They say you are what you eat. If that’s the case, then in the summer months we are villagers. When garden tomatoes have ripened, we use them to make, and eat, delicious Greek salad, also called a horiatiki salata (horio means village in Greek). We eat this salad every day. Not almost every day…but every, single, day. And we never tire of it.
It would be next to impossible to tire of a salad so full of flavour and amazing texture. For us, Greek salad or horiatiki salata is a gift of summer; easy to prepare, filling, deliciously fragrant and healthy. In fact, the only down side is that we live in a country where local, vine-ripened tomatoes are not readily available year round.
When we were teenagers, and decided that we knew everything, we would get into heated discussions with our parents over this salad. We had heard that when a knife is used to cut lettuce, as was the case in our parents’ kitchen, there is a chance that lettuce cell boundaries will be damaged. For reasons we never really understood, this resulted in sub-par lettuce leaves. Because of this, we explained to our parents that lettuce had to be torn, by hand, into large, bite-sized pieces; this was necessary to preserve its integrity. It was also the way most of our non-Greek friends ate their salad, and frankly, we wanted to be a little like them. Our parents gave the hand-torn lettuce a try (once), and quickly deemed the non-uniform, large-ish pieces of green, to be too cumbersome to eat. Back to the cutting board.

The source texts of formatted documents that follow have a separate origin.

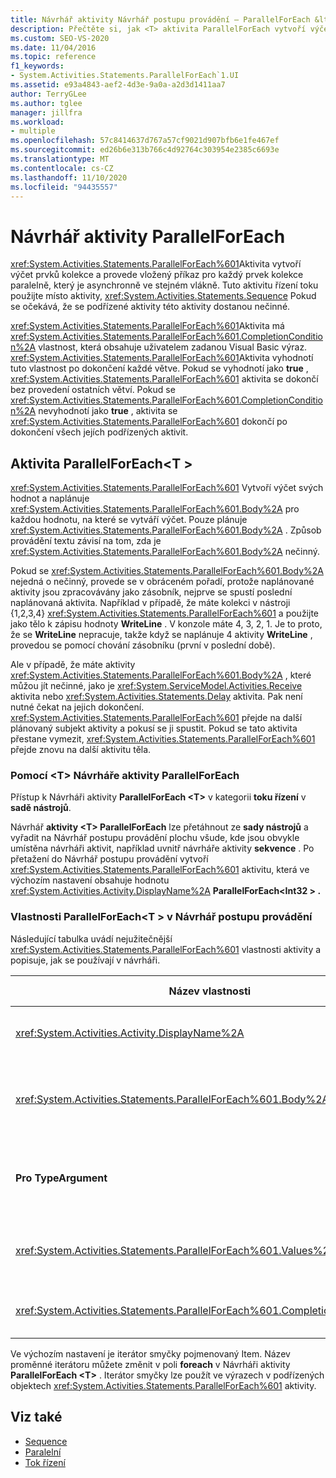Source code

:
 ```yaml
---
title: Návrhář aktivity Návrhář postupu provádění – ParallelForEach &lt; T &gt;
description: Přečtěte si, jak <T> aktivita ParallelForEach vytvoří výčet prvků kolekce a provede vložený příkaz pro každý prvek kolekce paralelně.
ms.custom: SEO-VS-2020
ms.date: 11/04/2016
ms.topic: reference
f1_keywords:
- System.Activities.Statements.ParallelForEach`1.UI
ms.assetid: e93a4843-aef2-4d3e-9a0a-a2d3d1411aa7
author: TerryGLee
ms.author: tglee
manager: jillfra
ms.workload:
- multiple
ms.openlocfilehash: 57c8414637d767a57cf9021d907bfb6e1fe467ef
ms.sourcegitcommit: ed26b6e313b766c4d92764c303954e2385c6693e
ms.translationtype: MT
ms.contentlocale: cs-CZ
ms.lasthandoff: 11/10/2020
ms.locfileid: "94435557"
---
```

# <a name="parallelforeach-activity-designer"></a>Návrhář aktivity ParallelForEach

<xref:System.Activities.Statements.ParallelForEach%601>Aktivita vytvoří výčet prvků kolekce a provede vložený příkaz pro každý prvek kolekce paralelně, který je asynchronně ve stejném vlákně. Tuto aktivitu řízení toku použijte místo aktivity, <xref:System.Activities.Statements.Sequence> Pokud se očekává, že se podřízené aktivity této aktivity dostanou nečinné.

<xref:System.Activities.Statements.ParallelForEach%601>Aktivita má <xref:System.Activities.Statements.ParallelForEach%601.CompletionCondition%2A> vlastnost, která obsahuje uživatelem zadanou Visual Basic výraz. <xref:System.Activities.Statements.ParallelForEach%601>Aktivita vyhodnotí tuto vlastnost po dokončení každé větve. Pokud se vyhodnotí jako **true** , <xref:System.Activities.Statements.ParallelForEach%601> aktivita se dokončí bez provedení ostatních větví. Pokud se <xref:System.Activities.Statements.ParallelForEach%601.CompletionCondition%2A> nevyhodnotí jako **true** , aktivita se <xref:System.Activities.Statements.ParallelForEach%601> dokončí po dokončení všech jejích podřízených aktivit.

## <a name="the-parallelforeacht-activity"></a>Aktivita ParallelForEach<T \>

<xref:System.Activities.Statements.ParallelForEach%601> Vytvoří výčet svých hodnot a naplánuje <xref:System.Activities.Statements.ParallelForEach%601.Body%2A> pro každou hodnotu, na které se vytváří výčet. Pouze plánuje <xref:System.Activities.Statements.ParallelForEach%601.Body%2A> . Způsob provádění textu závisí na tom, zda je <xref:System.Activities.Statements.ParallelForEach%601.Body%2A> nečinný.

Pokud se <xref:System.Activities.Statements.ParallelForEach%601.Body%2A> nejedná o nečinný, provede se v obráceném pořadí, protože naplánované aktivity jsou zpracovávány jako zásobník, nejprve se spustí poslední naplánovaná aktivita. Například v případě, že máte kolekci v nástroji {1,2,3,4} <xref:System.Activities.Statements.ParallelForEach%601> a použijte jako tělo k zápisu hodnoty **WriteLine** . V konzole máte 4, 3, 2, 1. Je to proto, že se **WriteLine** nepracuje, takže když se naplánuje 4 aktivity **WriteLine** , provedou se pomocí chování zásobníku (první v poslední době).

Ale v případě, že máte aktivity <xref:System.Activities.Statements.ParallelForEach%601.Body%2A> , které můžou jít nečinné, jako je <xref:System.ServiceModel.Activities.Receive> aktivita nebo <xref:System.Activities.Statements.Delay> aktivita. Pak není nutné čekat na jejich dokončení. <xref:System.Activities.Statements.ParallelForEach%601> přejde na další plánovaný subjekt aktivity a pokusí se ji spustit. Pokud se tato aktivita přestane vymezit, <xref:System.Activities.Statements.ParallelForEach%601> přejde znovu na další aktivitu těla.

### <a name="using-the-parallelforeacht-activity-designer"></a>Pomocí \<T> Návrháře aktivity ParallelForEach

Přístup k Návrháři aktivity **ParallelForEach \<T>** v kategorii **toku řízení** v **sadě nástrojů**.

Návrhář **aktivity \<T> ParallelForEach** lze přetáhnout ze **sady nástrojů** a vyřadit na Návrhář postupu provádění plochu všude, kde jsou obvykle umístěna návrháři aktivit, například uvnitř návrháře aktivity **sekvence** . Po přetažení do Návrhář postupu provádění vytvoří <xref:System.Activities.Statements.ParallelForEach%601> aktivitu, která ve výchozím nastavení obsahuje hodnotu <xref:System.Activities.Activity.DisplayName%2A> **ParallelForEach<Int32 \> .**

### <a name="parallelforeacht-properties-in-the-workflow-designer"></a>Vlastnosti ParallelForEach<T \> v Návrhář postupu provádění

Následující tabulka uvádí nejužitečnější <xref:System.Activities.Statements.ParallelForEach%601> vlastnosti aktivity a popisuje, jak se používají v návrháři.

|Název vlastnosti|Požaduje se|Využití|
|-|--------------|-|
|<xref:System.Activities.Activity.DisplayName%2A>|Nepravda|Určuje popisný zobrazovaný název návrháře aktivit v hlavičce. Výchozí hodnota je **ParallelForEach \<Int32>**. Hodnota může být volitelně upravena v mřížce **vlastnosti** nebo přímo v hlavičce návrháře aktivit.|
|<xref:System.Activities.Statements.ParallelForEach%601.Body%2A>|Nepravda|Aktivita, která se má spustit pro každou položku v kolekci. Chcete-li přidat <xref:System.Activities.Statements.ParallelForEach%601.Body%2A> aktivitu, přetáhněte aktivitu ze sady nástrojů do pole **text** v Návrháři aktivity **ParallelForEach \<T>** s textem nápovědy "Sem přetáhněte aktivitu".|
|**Pro TypeArgument**|Pravda|Typ položek v <xref:System.Activities.Statements.ParallelForEach%601.Values%2A> kolekci určené obecným parametrem *T*. Ve výchozím nastavení je **pro TypeArgument** nastaveno na hodnotu **Int32**. Chcete-li změnit typ T v Návrháři aktivity **ParallelForEach \><T** , změňte hodnotu pole se seznamem **pro TypeArgument** v mřížce vlastností.|
|<xref:System.Activities.Statements.ParallelForEach%601.Values%2A>|Pravda|Kolekce položek, které se mají iterovat Chcete-li nastavit <xref:System.Activities.Statements.ParallelForEach%601.Values%2A> , zadejte výraz Visual Basic do pole **hodnoty** v návrháři aktivity **foreach<T \>** v poli s textem nápovědy "zadejte výraz VB" nebo v poli **hodnoty** v okně **vlastnosti** .|
|<xref:System.Activities.Statements.ParallelForEach%601.CompletionCondition%2A>||Vyhodnoceno po dokončení každé iterace. Pokud se vyhodnotí jako true, naplánované probíhající iterace se zruší. Pokud tato vlastnost není nastavená, všechny naplánované příkazy se spustí až do dokončení.|

Ve výchozím nastavení je iterátor smyčky pojmenovaný Item. Název proměnné iterátoru můžete změnit v poli **foreach** v Návrháři aktivity **ParallelForEach \<T>** . Iterátor smyčky lze použít ve výrazech v podřízených objektech <xref:System.Activities.Statements.ParallelForEach%601> aktivity.

## <a name="see-also"></a>Viz také

- [Sequence](../workflow-designer/sequence-activity-designer.md)
- [Paralelní](../workflow-designer/parallel-activity-designer.md)
- [Tok řízení](../workflow-designer/control-flow-activity-designers.md)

Perhaps you remember reading that black-eyed peas with spinach is one of our absolute favourite meals. It’s true, and that, of course, meant that our parents would make it often; they still do, and now we do too! Over the years, being the efficient cooks that they are, they learned that if they soaked and boiled extra black-eyed peas (more beans = same amount of time and effort as fewer beans), they could use them in different recipes. It was black-eyed pea surplus that led them to whip together this salad.